Request for Production No. 9
Request for Production No. 9 states: “All documents prepared by you that you
used, or that assist or have assisted you, in the operation of your console since
January 1, 2008, including, but not limited to, trend charts, yield reports, logs,
journals, and any other materials you review, prepare or exchange before you
being [sic] or end shift.” (D.E. 17 at 8-9.)
Concerning Request for Production No. 9, the Court ordered Plaintiffs to provide
Defendant CITGO with all notes and/or documents created by Plaintiffs during scheduled work
hours, relating to work for CITGO, by September 12, 2011. (Id.)
c.
Request for Production No. 41
Request for Production No. 41 states: “All emails from a non-CITGO email
address that you have sent during your scheduled CITGO work hours or during
work hours you worked for CITGO since January 1, 2008.” (Id. at 8.)
Concerning Request for Production No. 41, the Court ordered Plaintiffs to respond to
Request for Production No. 41 by Monday, September 5, 2011. (Id.)
3.
The Court’s Order of November 3, 2011 (“Second Order”)

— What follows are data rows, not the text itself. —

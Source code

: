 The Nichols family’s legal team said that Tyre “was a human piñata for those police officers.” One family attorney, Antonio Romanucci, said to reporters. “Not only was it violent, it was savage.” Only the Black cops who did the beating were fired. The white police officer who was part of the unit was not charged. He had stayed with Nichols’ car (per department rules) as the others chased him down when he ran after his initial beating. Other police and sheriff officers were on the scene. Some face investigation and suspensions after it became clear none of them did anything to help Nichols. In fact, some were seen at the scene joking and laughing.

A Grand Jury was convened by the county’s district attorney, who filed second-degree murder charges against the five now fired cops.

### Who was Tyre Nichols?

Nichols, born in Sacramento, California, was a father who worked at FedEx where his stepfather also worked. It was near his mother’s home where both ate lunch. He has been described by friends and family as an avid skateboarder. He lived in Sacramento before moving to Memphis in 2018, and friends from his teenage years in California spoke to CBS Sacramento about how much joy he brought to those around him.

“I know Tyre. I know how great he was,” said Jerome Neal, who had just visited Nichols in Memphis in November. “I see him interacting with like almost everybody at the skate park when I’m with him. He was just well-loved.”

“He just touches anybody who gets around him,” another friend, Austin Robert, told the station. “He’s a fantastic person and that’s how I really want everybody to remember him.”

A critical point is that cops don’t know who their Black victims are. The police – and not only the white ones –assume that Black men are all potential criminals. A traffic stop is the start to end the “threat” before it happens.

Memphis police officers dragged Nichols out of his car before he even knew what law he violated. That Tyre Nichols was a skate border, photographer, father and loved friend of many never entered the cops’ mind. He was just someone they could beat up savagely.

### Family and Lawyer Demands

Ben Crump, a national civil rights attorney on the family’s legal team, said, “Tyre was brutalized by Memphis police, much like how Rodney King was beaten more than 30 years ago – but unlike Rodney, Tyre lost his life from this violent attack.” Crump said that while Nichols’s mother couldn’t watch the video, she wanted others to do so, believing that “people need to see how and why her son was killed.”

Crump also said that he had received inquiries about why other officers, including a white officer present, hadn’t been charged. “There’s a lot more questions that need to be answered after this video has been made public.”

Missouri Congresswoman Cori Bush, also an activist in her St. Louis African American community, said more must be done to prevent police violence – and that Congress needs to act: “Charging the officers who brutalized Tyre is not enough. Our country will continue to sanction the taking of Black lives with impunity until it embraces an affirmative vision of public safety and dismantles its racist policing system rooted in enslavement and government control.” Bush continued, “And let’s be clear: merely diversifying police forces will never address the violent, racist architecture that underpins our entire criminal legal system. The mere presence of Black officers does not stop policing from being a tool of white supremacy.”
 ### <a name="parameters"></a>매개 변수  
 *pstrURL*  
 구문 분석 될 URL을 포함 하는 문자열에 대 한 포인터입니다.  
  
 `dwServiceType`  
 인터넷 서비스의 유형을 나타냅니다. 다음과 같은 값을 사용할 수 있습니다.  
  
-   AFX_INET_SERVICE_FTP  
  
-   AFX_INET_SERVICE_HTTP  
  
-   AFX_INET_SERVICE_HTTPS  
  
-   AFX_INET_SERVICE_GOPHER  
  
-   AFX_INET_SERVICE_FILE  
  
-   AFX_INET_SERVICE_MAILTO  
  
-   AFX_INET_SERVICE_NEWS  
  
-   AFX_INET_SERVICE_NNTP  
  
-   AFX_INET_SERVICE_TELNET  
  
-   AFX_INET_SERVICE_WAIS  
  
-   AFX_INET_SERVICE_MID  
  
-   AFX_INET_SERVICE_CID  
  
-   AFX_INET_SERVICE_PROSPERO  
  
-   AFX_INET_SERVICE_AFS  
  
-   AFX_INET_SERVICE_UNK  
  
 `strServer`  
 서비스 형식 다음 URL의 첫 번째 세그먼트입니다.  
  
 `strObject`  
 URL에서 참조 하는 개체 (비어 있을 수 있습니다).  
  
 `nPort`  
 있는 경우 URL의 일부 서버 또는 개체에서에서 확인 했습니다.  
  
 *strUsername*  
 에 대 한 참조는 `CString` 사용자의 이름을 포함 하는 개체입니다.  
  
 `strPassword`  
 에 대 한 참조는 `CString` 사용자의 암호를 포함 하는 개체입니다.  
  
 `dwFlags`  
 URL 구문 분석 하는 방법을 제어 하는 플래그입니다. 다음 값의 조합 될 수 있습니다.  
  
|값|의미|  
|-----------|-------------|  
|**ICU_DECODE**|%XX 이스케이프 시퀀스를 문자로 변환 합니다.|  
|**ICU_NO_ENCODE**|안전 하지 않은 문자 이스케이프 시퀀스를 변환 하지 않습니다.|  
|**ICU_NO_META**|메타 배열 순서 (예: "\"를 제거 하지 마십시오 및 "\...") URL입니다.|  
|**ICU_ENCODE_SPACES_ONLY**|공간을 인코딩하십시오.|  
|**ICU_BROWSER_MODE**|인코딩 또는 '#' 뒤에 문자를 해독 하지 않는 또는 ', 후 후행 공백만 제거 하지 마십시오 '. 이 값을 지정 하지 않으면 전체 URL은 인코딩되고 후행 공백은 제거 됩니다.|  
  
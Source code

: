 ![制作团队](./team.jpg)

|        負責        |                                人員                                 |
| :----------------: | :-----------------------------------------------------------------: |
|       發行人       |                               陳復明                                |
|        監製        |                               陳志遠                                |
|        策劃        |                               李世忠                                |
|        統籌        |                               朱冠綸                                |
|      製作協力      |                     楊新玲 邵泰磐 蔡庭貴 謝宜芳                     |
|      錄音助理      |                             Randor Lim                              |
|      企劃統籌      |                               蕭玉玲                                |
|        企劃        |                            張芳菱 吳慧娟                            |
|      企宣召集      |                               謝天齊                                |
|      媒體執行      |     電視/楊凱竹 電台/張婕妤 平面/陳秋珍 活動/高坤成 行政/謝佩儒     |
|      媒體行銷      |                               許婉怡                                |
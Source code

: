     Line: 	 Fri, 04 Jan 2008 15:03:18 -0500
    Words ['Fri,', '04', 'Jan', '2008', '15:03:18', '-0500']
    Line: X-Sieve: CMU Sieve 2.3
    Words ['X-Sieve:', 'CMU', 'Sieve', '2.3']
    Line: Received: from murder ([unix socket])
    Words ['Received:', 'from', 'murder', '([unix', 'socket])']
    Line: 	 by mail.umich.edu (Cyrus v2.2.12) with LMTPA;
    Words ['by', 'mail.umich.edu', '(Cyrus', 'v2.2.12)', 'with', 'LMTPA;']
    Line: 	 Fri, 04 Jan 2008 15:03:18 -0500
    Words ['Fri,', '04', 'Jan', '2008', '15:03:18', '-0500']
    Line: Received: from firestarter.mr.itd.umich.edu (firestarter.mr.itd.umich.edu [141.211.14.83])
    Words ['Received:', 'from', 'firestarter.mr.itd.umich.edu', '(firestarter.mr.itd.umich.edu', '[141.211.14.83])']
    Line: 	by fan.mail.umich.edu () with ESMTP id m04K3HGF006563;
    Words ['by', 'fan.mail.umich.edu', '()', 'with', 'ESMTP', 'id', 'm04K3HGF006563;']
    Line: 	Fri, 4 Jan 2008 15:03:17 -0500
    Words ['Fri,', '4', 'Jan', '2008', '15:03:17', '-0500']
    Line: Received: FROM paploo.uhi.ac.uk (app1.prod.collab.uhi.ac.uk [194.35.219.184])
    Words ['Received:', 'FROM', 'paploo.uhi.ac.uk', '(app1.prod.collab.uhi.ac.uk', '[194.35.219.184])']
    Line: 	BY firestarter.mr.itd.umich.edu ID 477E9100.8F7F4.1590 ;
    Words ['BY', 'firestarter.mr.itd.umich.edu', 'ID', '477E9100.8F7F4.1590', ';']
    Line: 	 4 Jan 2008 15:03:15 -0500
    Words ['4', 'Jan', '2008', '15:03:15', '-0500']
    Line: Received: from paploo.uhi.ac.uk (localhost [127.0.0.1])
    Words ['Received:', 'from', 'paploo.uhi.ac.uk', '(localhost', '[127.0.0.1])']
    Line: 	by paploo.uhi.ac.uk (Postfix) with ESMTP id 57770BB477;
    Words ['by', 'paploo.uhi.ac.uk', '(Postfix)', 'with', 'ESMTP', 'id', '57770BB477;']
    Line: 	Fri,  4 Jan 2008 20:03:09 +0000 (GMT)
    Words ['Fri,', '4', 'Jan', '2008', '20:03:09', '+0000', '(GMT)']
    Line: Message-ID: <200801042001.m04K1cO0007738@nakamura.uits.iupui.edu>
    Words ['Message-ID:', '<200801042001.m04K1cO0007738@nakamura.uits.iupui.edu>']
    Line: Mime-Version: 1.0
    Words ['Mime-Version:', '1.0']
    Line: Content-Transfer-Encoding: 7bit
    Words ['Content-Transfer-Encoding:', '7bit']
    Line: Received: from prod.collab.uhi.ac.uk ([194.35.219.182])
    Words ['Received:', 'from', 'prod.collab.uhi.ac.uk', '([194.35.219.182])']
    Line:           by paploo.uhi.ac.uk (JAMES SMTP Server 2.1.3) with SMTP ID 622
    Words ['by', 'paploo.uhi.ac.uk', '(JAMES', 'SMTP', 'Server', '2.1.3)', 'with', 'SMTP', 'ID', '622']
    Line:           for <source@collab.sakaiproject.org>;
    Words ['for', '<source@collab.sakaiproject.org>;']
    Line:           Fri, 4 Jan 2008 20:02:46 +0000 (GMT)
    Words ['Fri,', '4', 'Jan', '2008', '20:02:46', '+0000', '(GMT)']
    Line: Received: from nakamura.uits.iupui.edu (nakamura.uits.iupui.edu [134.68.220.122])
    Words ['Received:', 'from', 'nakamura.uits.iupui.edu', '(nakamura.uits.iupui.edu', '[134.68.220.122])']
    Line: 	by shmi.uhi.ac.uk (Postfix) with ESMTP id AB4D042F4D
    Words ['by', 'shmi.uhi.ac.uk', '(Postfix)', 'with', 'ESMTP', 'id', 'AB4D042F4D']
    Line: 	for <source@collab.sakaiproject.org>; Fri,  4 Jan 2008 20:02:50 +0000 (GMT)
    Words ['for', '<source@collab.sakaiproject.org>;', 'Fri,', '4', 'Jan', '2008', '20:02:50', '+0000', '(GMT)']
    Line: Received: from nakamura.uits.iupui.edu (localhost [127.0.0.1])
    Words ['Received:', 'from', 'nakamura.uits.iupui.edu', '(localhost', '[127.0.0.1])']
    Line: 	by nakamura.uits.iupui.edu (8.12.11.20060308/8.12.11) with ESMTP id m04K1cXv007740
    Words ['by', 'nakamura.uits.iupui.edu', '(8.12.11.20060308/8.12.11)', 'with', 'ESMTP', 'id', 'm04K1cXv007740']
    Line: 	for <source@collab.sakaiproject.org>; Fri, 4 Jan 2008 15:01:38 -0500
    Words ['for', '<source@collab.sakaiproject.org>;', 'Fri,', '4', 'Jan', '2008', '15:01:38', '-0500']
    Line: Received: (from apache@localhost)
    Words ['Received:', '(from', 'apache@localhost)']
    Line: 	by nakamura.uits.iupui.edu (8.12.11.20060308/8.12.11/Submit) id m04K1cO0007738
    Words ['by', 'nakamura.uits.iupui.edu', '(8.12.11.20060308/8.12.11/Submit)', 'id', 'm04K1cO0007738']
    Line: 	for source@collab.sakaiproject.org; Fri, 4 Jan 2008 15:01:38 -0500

On November 1, 2011, over two months later, the Court held a telephone conference to
address Plaintiffs’ noncompliance with the Court’s First Order. (D.E. 22 at 1.) The Court
subsequently entered the Second Order on November 3, 2011, reminding the Plaintiffs that they
were under an obligation to preserve documents that might be responsive to requests for
production, or that might lead to the production of relevant evidence. (Id.)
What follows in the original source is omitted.